At first glance, it seems to me that an uncountable theory $T$ could be decidable, as it seems possible that an algorithm could determine whether a string belongs to its axiom system $X$, for all strings of an alphabet. However, here my doubts come up. The author provides a sketch of the following theorem.
The theorems of an axiomatizable theory are effectively enumerable.
He defines enumerability in this way.
Put roughly, a set $M$ [...] is called effectively (or recursively) enumerable if there exists an algorithm that delivers the elements of $M$ stepwise.
However, if an axiom system $X$ of some theory $T$ is uncountable, so is $T$ itself, and there can be no algorithm that could deliver the elements of $T$ (and therefore of the set containing all of the theorems of $T$, since $T$ is a subset of this set) stepwise. (This is because there is no bijection $f\colon \, \mathbb{N} \to T$, as $T$ is uncountable.) The conclusion seems to be that $T$ being axiomatizable implies it being countable.

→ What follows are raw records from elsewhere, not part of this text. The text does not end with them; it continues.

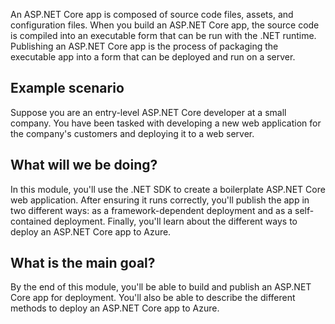 An ASP.NET Core app is composed of source code files, assets, and configuration files. When you build an ASP.NET Core app, the source code is compiled into an executable form that can be run with the .NET runtime. Publishing an ASP.NET Core app is the process of packaging the executable app into a form that can be deployed and run on a server.

## Example scenario

Suppose you are an entry-level ASP.NET Core developer at a small company. You have been tasked with developing a new web application for the company's customers and deploying it to a web server. 

## What will we be doing?

In this module, you'll use the .NET SDK to create a boilerplate ASP.NET Core web application. After ensuring it runs correctly, you'll publish the app in two different ways: as a framework-dependent deployment and as a self-contained deployment. Finally, you'll learn about the different ways to deploy an ASP.NET Core app to Azure.

## What is the main goal?

By the end of this module, you'll be able to build and publish an ASP.NET Core app for deployment. You'll also be able to describe the different methods to deploy an ASP.NET Core app to Azure.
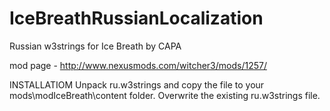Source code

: # IceBreathRussianLocalization
Russian w3strings for Ice Breath by CAPA

mod page - http://www.nexusmods.com/witcher3/mods/1257/

INSTALLATIOM Unpack ru.w3strings and copy the file to your mods\modIceBreath\content folder. Overwrite the existing ru.w3strings file.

My question concerns my understanding of the definition of decidability. I interpreted the author's definition as saying that the algorithm deciding the membership of each string $\xi$ runs on all strings simultaneously. If the author meant to say that the algorithm can only process one string per step, then it, of course, trivially follows that no uncountable set is decidable. I am grateful for all clarifications of this confusion. :)